Computer Pointer Controller

Computer Pointer Controller is an application that moves the mouse pointer according to the movement of the eyes of a person. The application can take as an input a video file or the webcam, then it uses 4 different inference models to detect the eyes and head pose of a person. This application is powered by the inference engine of the Intel OpenVINO Toolkit.

Project Set Up and Installation

Requirements

OpenVINO Toolkit 2020.1.023
Python3
Pip
Tkinter

Step 1: Download the OpenVINO Toolkit This project requires the OpenVINO Toolkit that is available here. The version used in this project is the 2020.1.023. This guide can guide you with the installation process in different operating systems.
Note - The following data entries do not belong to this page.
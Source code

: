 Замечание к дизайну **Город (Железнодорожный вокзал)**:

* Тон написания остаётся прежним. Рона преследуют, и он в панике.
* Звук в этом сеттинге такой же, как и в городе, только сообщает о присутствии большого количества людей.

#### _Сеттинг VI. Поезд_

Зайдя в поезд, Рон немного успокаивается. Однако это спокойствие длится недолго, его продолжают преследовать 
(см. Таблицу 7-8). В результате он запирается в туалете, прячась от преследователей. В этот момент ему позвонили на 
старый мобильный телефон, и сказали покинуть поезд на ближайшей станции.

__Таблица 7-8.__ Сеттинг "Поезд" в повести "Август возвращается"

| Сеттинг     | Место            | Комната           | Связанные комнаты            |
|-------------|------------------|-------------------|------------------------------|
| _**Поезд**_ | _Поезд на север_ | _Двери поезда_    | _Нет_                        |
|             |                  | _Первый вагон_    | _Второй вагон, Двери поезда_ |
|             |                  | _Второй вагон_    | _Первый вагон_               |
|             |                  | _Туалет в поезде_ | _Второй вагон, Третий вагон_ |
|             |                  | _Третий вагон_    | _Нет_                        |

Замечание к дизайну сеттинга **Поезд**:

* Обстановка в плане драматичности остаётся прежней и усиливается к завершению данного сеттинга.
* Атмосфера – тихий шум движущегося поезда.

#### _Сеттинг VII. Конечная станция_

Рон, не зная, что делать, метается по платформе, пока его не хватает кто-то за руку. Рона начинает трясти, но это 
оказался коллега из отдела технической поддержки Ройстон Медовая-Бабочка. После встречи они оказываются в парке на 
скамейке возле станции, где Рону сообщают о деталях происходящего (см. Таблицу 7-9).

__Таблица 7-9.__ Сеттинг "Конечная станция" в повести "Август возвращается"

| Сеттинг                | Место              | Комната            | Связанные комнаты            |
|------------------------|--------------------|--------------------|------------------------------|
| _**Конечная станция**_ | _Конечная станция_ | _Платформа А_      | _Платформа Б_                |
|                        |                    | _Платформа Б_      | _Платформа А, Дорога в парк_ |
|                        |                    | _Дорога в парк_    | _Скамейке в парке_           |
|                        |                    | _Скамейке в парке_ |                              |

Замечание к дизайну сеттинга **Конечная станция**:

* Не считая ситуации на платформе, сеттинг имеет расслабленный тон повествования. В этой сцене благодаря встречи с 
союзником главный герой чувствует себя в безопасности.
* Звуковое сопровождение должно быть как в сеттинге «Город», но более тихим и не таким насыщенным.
Step 2: Clone this repository Assuming you have git installed on your target device, you can use this command:

git clone https://github.com/mvortizr/Computer-Pointer-Controller

Otherwise, you can simply select the option 'Download Zip' in the green button on the right.

Step 3: Initialize the OpenVINO environment Run the following command:

source /opt/intel/openvino/bin/setupvars.sh -pyver 3.5

Step 4: Download the required models

This project requires 4 different models, the models should be placed in a folder called models.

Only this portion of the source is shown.